### WHAT NEEDS TO BE DONE
Using the records below, give again exactly the lines from the line that contains "### Feature List" through the line that contains "Ticket Quantity Issuing", both ends included, and only those.

**** SOURCE DATA

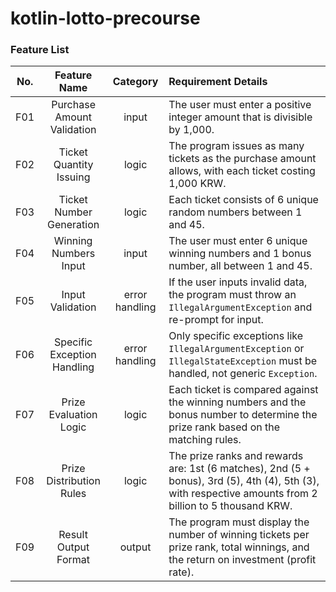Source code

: # kotlin-lotto-precourse


### Feature List
| No. |         Feature Name          |       Category        | Requirement Details                                                                                                                                    |
|:--:|:-----------------------------:|:---------------------:|:-------------------------------------------------------------------------------------------------------------------------------------------------------|
| F01 |    Purchase Amount Validation |         input         | The user must enter a positive integer amount that is divisible by 1,000.                                                                              |
| F02 |     Ticket Quantity Issuing   |         logic         | The program issues as many tickets as the purchase amount allows, with each ticket costing 1,000 KRW.                                                  |
| F03 |     Ticket Number Generation  |         logic         | Each ticket consists of 6 unique random numbers between 1 and 45.                                                                                      |
| F04 |     Winning Numbers Input     |         input         | The user must enter 6 unique winning numbers and 1 bonus number, all between 1 and 45.                                                                 |
| F05 |       Input Validation        |    error handling     | If the user inputs invalid data, the program must throw an `IllegalArgumentException` and re-prompt for input.                                         |
| F06 |    Specific Exception Handling|    error handling     | Only specific exceptions like `IllegalArgumentException` or `IllegalStateException` must be handled, not generic `Exception`.                          |
| F07 |      Prize Evaluation Logic   |         logic         | Each ticket is compared against the winning numbers and the bonus number to determine the prize rank based on the matching rules.                      |
| F08 |     Prize Distribution Rules  |         logic         | The prize ranks and rewards are: 1st (6 matches), 2nd (5 + bonus), 3rd (5), 4th (4), 5th (3), with respective amounts from 2 billion to 5 thousand KRW. |
| F09 |     Result Output Format      |        output         | The program must display the number of winning tickets per prize rank, total winnings, and the return on investment (profit rate).                     |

********

### RESULT OF THIS EXERCISE
### Feature List
| No. |         Feature Name          |       Category        | Requirement Details                                                                                                                                    |
|:--:|:-----------------------------:|:---------------------:|:-------------------------------------------------------------------------------------------------------------------------------------------------------|
| F01 |    Purchase Amount Validation |         input         | The user must enter a positive integer amount that is divisible by 1,000.                                                                              |
| F02 |     Ticket Quantity Issuing   |         logic         | The program issues as many tickets as the purchase amount allows, with each ticket costing 1,000 KRW.                                                  |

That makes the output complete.